As a part of Northeastern University’s Artist-In-Residence program, Daniel, was selected from over fifty artists to be the first artist in the series of visiting artists, who will be adorning the campus with new works as a part of Northeastern’s new public art initiative. Nearly all of Anguilu’s work is themed and draws on some present social turmoil that deserves to be brought to the light. As he was beginning the mural, he was thinking of the direction he wanted to take it. On day two, as he began his work, he had mentioned how Gabriel García Marquez had passed away just a week prior and he was thinking about theming the mural after Marquez’s novel One Hundred Years Of Solitude. As the days progressed, he would re-read parts of the novel in order to nail-down the most accurate depiction of the visual themes. Each of the characters he depicted have significant roles in the novel and help to relay the meaning from the book to the wall. Titling the piece after Marquez’s novel, Daniel hopes that future visitors of the mural will seek out the meaning behind the piece of work, sparking a journey within themselves that begins with reading One Hundred Years Of Solitude.
When we were not spending time at the wall, the city of Boston certainly kept us entertained. Most days were a good eight to twelve hours of painting with sporadic coffee and food breaks. Several days were cut short by rain, and one or two were lost completely due to torrential downpours. In our downtime, we were either stuck inside because of rain, were heading over to Bodega to grab more Ironlak, or were out wandering the streets looking for the best hole-in-the-wall restaurants and dive bars.
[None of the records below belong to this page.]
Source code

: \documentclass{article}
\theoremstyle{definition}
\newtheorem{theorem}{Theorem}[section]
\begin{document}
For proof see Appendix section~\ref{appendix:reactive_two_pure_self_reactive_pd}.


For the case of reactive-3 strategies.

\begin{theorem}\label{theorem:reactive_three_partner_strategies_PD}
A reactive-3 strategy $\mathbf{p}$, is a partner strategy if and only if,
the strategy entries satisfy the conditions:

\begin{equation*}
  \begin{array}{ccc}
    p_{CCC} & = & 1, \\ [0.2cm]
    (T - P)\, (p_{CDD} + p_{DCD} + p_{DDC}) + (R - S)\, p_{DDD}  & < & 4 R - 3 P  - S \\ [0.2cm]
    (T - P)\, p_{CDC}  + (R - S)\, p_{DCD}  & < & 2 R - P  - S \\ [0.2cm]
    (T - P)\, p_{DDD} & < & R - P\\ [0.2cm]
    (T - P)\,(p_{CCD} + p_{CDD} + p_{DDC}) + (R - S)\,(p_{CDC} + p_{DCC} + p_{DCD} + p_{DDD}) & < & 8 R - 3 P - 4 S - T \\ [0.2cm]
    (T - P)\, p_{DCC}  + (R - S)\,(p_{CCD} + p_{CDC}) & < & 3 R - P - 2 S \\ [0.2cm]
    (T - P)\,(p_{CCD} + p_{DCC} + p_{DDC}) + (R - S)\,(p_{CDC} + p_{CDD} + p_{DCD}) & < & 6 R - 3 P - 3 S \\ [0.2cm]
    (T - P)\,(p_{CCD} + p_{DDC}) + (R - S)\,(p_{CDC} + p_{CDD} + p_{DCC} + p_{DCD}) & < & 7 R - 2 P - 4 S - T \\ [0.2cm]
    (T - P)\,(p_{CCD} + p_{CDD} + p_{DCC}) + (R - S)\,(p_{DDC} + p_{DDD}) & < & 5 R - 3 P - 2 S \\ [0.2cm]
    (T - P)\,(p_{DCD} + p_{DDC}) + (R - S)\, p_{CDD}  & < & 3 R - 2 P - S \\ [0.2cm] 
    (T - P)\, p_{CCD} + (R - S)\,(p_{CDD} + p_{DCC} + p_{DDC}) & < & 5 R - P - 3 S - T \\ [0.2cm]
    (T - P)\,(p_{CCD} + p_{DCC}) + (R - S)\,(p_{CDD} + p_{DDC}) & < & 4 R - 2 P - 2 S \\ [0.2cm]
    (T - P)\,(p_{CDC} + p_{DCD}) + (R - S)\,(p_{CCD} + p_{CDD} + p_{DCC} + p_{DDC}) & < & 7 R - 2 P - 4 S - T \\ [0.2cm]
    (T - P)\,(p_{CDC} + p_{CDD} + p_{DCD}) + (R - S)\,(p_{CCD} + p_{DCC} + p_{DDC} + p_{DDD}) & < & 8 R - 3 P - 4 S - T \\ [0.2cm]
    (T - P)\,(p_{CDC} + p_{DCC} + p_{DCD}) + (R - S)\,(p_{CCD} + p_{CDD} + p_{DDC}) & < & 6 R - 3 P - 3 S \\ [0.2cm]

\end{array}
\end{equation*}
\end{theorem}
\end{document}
Part of our local interaction was with Daniel’s friend, Boston-based graffiti artist Tense. He drove us around, showing us all the biggest and most coveted walls around Boston, Jamaica Plain, and Cambridge. To us southern boys, Boston’s “big walls” were like our practice spots. Most of the time, the walls would be tucked away or no larger than the back of that corner store you grew up practicing on as a kid. Legal areas to paint within urban areas will remain a point of contention for years to come. In the coming years, hopefully businesses and city governments will look to incorporate art into urban landscapes rather than act like a dope mural isn’t better to look at than a blank concrete wall.
If you’re in Boston and would like to check out Daniel’s One Hundred Years Of Solitude mural, it is located on the Northeastern University campus at the pedestrian bridge and retaining wall of the Ruggles MBTA, beside the Curry Student Center.